Just-in-time requirement "Remote access sessions require advance notice of [X] hours except in cases of active equipment emergency as defined in the break-glass procedure."
Individual credentials "Remote access credentials shall be issued to named individuals. Shared accounts are prohibited. Vendor shall notify [organization] within 24 hours of any personnel change affecting authorized individuals."
Session recording consent "Vendor acknowledges that all remote access sessions are recorded and that recordings may be reviewed by [organization] for security and compliance purposes."
Cellular modem prohibition "Installation of cellular modems, wireless gateways, or any device providing independent network connectivity on [organization]'s OT network is prohibited without written approval."
Right to audit "[Organization] reserves the right to audit vendor remote access activity and revoke access for non-compliance with this policy."

Handling vendor pushback

"Our support model requires always-on access."

Always-on is a support model preference. JIT access with a short approval window, typically 30 minutes for standard requests, immediate for emergencies, satisfies the operational requirement without the persistent exposure. If the vendor refuses to support equipment without always-on access, that is a procurement risk factor, not a security concession.

"We cannot support your jump host architecture."
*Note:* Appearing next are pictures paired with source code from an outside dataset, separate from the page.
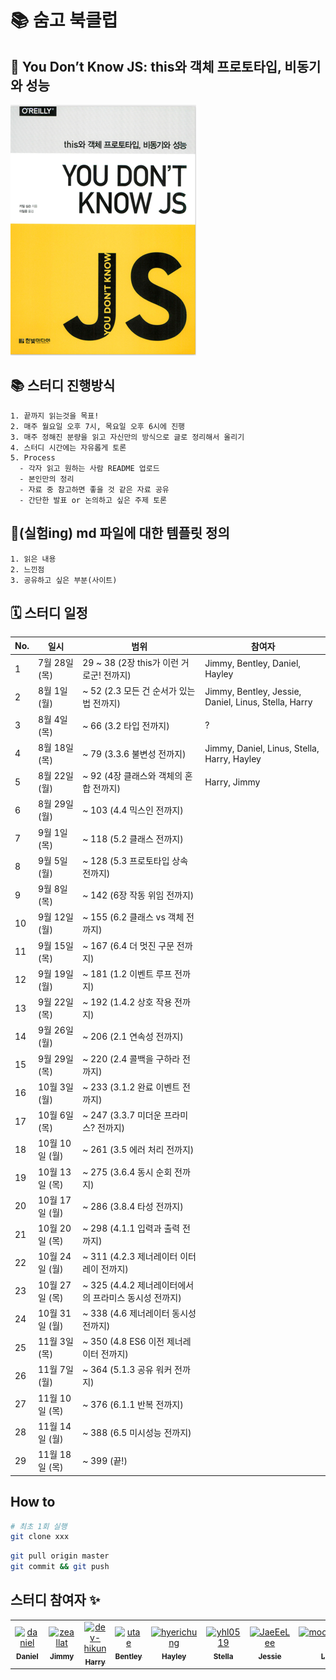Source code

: # 📚 숨고 북클럽

## 🐣 You Don’t Know JS: this와 객체 프로토타입, 비동기와 성능

![img.png](img/img.png)

## 📚 스터디 진행방식

```
1. 끝까지 읽는것을 목표!
2. 매주 월요일 오후 7시, 목요일 오후 6시에 진행
3. 매주 정해진 분량을 읽고 자신만의 방식으로 글로 정리해서 올리기
4. 스터디 시간에는 자유롭게 토론
5. Process
  - 각자 읽고 원하는 사람 README 업로드
  - 본인만의 정리
  - 자료 중 참고하면 좋을 것 같은 자료 공유
  - 간단한 발표 or 논의하고 싶은 주제 토론
```

## 🎈(실험ing) md 파일에 대한 템플릿 정의

```
1. 읽은 내용
2. 느낀점
3. 공유하고 싶은 부분(사이트)
```

## 🗓 스터디 일정

| No. | 일시              | 범위                           | 참여자 |
|-----|-----------------|------------------------------| ------------------------ |
| 1   | 7월 28일 (목)       | 29 ~ 38 (2장 this가 이런 거로군! 전까지)                          | Jimmy, Bentley, Daniel, Hayley |
| 2   | 8월 1일 (월)       | ~ 52 (2.3 모든 건 순서가 있는 법 전까지)                          | Jimmy, Bentley, Jessie, Daniel, Linus, Stella, Harry |
| 3   | 8월 4일 (목)       | ~ 66 (3.2 타입 전까지)                          |  ?|
| 4   | 8월 18일 (목)       | ~ 79 (3.3.6 불변성 전까지)                          |Jimmy, Daniel, Linus, Stella, Harry, Hayley  |
| 5   | 8월 22일 (월)       | ~ 92 (4장 클래스와 객체의 혼합 전까지)                          | Harry, Jimmy  |
| 6   | 8월 29일 (월)       | ~ 103 (4.4 믹스인 전까지)                          |  |
| 7   | 9월 1일 (목)       | ~ 118 (5.2 클래스 전까지)                          |  |
| 8   | 9월 5일 (월)       | ~ 128 (5.3 프로토타입 상속 전까지)                          |  |
| 9   | 9월 8일 (목)       | ~ 142 (6장 작동 위임 전까지)                          |  |
| 10   | 9월 12일 (월)       | ~ 155 (6.2 클래스 vs 객체 전까지)                          |  |
| 11   | 9월 15일 (목)       | ~ 167 (6.4 더 멋진 구문 전까지)                          |  |
| 12   | 9월 19일 (월)       | ~ 181 (1.2 이벤트 루프 전까지)                          |  |
| 13   | 9월 22일 (목)       | ~ 192 (1.4.2 상호 작용 전까지)                          |  |
| 14   | 9월 26일 (월)       | ~ 206 (2.1 연속성 전까지)                          |  |
| 15   | 9월 29일 (목)       | ~ 220 (2.4 콜백을 구하라 전까지)                          |  |
| 16   | 10월 3일 (월)       | ~ 233 (3.1.2 완료 이벤트 전까지)                          |  |
| 17   | 10월 6일 (목)       | ~ 247 (3.3.7 미더운 프라미스? 전까지)                          |  |
| 18   | 10월 10일 (월)       | ~ 261 (3.5 에러 처리 전까지)                          |  |
| 19   | 10월 13일 (목)       | ~ 275 (3.6.4 동시 순회 전까지)                          |  |
| 20   | 10월 17일 (월)       | ~ 286 (3.8.4 타성 전까지)                          |  |
| 21   | 10월 20일 (목)       | ~ 298 (4.1.1 입력과 출력 전까지)                          |  |
| 22   | 10월 24일 (월)       | ~ 311 (4.2.3 제너레이터 이터레이 전까지)                          |  |
| 23   | 10월 27일 (목)       | ~ 325 (4.4.2 제너레이터에서의 프라미스 동시성 전까지)                          |  |
| 24   | 10월 31일 (월)       | ~ 338 (4.6 제너레이터 동시성 전까지)                          |  |
| 25   | 11월 3일 (목)       | ~ 350 (4.8 ES6 이전 제너레이터 전까지)                          |  |
| 26   | 11월 7일 (월)       | ~ 364 (5.1.3 공유 워커 전까지)                         |  |
| 27   | 11월 10일 (목)       | ~ 376 (6.1.1 반복 전까지)                         |  |
| 28   | 11월 14일 (월)       | ~ 388 (6.5 미시성능 전까지)                         |  |
| 29   | 11월 18일 (목)       | ~ 399 (끝!)                         |  |


## How to

```bash
# 최초 1회 실행
git clone xxx
```

```bash
git pull origin master
git commit && git push
```

## 스터디 참여자 :sparkles:

<table>
    <tr>
        <td align="center">
            <a href="https://github.com/JinleeJeong">
                <img src="https://avatars.githubusercontent.com/u/45163013?v=4" width="100;" alt="daniel"/>
                <br />
                <sub><b>Daniel</b></sub>
            </a>
        </td>
        <td align="center">
            <a href="https://github.com/zeallat">
                <img src="https://avatars.githubusercontent.com/u/7078066?v=4" width="100;" alt="zeallat"/>
                <br />
                <sub><b>Jimmy</b></sub>
            </a>
        </td>
        <td align="center">
            <a href="https://github.com/dev-hikun">
                <img src="https://avatars0.githubusercontent.com/u/76590935?v=4" width="100;" alt="dev-hikun"/>
                <br />
                <sub><b>Harry</b></sub>
            </a>
        </td>
        <td align="center">
            <a href="https://github.com/utae">
                <img src="https://avatars3.githubusercontent.com/u/16933515?v=4" width="100;" alt="utae"/>
                <br />
                <sub><b>Bentley</b></sub>
            </a>
        </td>
        <td align="center">
            <a href="https://github.com/hyerichung">
                <img src="https://avatars2.githubusercontent.com/u/64633218?v=4" width="100;" alt="hyerichung"/>
                <br />
                <sub><b>Hayley</b></sub>
            </a>
        </td>
        <td align="center">
            <a href="https://github.com/yhl0519">
                <img src="https://avatars2.githubusercontent.com/u/62636978?v=4" width="100;" alt="yhl0519"/>
                <br />
                <sub><b>Stella</b></sub>
            </a>
        </td>
        <td align="center">
            <a href="https://github.com/JaeEeLee">
                <img src="https://avatars2.githubusercontent.com/u/38426064?v=4" width="100;" alt="JaeEeLee"/>
                <br />
                <sub><b>Jessie</b></sub>
            </a>
        </td>
        <td align="center">
            <a href="https://github.com/moonjunghwan">
                <img src="https://avatars2.githubusercontent.com/u/5405499?v=4" width="100;" alt="moonjunghwan"/>
                <br />
                <sub><b>Linus</b></sub>
            </a>
        </td>
    </tr>
</table>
This means their remote access tooling cannot route through a bastion host. In most cases, this is a configuration limitation, not a technical impossibility. Require them to test it before accepting the objection. If it is genuinely impossible, require physical on-site visits for that vendor's equipment.

"This will void the warranty."

Review the warranty terms. Warranty voiding provisions typically apply to unauthorized hardware modifications, not to network access controls implemented by the asset owner. If a vendor attempts to enforce a warranty void for implementing network segmentation, escalate to legal.